-- Extracted entries follows --
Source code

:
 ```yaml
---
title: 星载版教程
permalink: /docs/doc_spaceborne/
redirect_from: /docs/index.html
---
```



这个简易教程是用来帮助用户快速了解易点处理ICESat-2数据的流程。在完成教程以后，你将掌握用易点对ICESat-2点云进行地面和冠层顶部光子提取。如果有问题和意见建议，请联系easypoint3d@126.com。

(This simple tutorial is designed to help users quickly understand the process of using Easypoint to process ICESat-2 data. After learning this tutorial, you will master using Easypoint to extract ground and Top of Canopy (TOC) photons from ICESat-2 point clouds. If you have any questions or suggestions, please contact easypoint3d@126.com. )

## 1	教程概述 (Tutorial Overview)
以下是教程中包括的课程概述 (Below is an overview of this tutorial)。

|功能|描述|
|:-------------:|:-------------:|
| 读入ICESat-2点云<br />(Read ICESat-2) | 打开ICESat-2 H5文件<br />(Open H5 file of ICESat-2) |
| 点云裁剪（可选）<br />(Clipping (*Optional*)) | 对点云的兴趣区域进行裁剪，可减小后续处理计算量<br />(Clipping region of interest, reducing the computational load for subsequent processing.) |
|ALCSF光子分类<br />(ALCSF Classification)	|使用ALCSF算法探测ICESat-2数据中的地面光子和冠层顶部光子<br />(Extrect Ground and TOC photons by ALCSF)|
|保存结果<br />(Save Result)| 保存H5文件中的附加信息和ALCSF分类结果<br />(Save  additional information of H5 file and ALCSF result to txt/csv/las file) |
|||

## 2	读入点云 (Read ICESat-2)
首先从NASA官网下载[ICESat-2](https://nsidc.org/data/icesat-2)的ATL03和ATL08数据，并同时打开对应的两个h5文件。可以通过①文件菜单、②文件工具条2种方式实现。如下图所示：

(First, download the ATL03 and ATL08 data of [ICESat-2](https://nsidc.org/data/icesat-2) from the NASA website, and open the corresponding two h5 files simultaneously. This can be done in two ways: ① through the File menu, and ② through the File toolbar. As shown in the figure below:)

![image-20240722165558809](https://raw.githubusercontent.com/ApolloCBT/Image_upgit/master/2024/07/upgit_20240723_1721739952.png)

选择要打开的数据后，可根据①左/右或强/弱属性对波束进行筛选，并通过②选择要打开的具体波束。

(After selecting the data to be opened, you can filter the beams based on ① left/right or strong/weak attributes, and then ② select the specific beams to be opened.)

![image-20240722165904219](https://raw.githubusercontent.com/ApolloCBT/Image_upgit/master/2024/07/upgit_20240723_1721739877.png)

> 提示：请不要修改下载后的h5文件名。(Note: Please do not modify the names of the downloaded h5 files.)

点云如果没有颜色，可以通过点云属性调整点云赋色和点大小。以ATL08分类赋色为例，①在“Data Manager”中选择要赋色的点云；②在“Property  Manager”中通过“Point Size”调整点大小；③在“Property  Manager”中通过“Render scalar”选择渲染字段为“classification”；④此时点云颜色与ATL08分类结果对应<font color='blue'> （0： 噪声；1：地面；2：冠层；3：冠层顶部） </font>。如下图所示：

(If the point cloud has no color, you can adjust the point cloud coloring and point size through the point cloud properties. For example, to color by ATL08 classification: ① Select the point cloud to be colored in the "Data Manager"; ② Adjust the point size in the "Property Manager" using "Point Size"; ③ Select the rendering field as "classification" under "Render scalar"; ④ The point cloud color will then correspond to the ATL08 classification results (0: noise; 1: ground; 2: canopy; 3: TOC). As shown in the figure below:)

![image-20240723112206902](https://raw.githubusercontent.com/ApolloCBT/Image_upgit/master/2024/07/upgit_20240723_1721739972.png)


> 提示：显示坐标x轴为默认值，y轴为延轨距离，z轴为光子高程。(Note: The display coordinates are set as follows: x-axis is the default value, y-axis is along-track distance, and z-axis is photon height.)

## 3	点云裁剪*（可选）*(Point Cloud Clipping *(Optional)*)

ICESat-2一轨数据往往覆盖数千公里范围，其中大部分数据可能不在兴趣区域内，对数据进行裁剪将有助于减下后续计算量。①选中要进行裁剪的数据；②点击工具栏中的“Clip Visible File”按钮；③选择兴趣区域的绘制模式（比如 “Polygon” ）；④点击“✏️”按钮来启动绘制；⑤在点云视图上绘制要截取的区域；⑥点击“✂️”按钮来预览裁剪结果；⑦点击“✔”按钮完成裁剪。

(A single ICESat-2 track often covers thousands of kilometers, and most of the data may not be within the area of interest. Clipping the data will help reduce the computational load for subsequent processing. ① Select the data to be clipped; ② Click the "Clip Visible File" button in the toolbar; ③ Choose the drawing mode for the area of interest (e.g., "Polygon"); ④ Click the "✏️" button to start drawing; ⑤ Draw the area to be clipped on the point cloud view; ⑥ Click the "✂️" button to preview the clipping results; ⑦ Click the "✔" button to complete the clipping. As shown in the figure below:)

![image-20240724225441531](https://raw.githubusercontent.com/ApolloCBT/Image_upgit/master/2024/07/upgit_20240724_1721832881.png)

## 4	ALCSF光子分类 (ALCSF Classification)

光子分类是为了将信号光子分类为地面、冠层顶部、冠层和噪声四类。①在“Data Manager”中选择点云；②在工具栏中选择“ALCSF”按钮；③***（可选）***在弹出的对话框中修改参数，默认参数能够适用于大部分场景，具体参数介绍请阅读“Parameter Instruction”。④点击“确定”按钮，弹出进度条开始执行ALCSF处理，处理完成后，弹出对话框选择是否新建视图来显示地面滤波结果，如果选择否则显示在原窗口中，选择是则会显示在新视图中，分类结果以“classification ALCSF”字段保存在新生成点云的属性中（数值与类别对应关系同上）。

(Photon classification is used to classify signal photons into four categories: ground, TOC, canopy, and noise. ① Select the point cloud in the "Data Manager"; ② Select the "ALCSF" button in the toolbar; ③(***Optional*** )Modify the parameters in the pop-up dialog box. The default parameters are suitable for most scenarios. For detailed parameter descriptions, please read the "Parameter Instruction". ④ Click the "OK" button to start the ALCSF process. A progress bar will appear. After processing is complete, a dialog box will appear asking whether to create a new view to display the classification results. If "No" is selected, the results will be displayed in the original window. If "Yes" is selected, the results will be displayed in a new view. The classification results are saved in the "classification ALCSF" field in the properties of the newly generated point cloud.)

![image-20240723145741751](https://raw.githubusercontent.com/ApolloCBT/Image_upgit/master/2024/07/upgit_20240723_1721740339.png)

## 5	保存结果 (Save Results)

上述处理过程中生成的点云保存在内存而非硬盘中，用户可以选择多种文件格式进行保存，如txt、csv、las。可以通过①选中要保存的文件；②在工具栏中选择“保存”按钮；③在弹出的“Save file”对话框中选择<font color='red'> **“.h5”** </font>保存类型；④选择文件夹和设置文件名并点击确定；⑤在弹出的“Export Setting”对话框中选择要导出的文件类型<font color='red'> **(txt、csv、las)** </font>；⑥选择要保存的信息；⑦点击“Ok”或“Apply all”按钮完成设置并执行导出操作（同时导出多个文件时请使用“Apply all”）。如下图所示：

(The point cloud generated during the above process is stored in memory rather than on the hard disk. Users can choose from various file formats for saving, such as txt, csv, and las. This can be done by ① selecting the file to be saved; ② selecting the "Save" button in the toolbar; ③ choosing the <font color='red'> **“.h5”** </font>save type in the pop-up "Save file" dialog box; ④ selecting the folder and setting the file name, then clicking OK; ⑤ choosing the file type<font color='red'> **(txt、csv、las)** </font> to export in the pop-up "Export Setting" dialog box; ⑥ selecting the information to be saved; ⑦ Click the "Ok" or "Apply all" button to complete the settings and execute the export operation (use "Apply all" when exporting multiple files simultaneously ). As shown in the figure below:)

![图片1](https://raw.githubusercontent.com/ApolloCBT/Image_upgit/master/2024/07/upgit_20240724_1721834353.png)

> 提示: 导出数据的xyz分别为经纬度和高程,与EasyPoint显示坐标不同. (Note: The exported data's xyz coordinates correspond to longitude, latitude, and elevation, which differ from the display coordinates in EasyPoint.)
-- Extracted entries concluded --
--- Activity ---
With "through" as the string to look for, count the matching lines in the entries above and report only the number.

--- Solution to the problem ---
2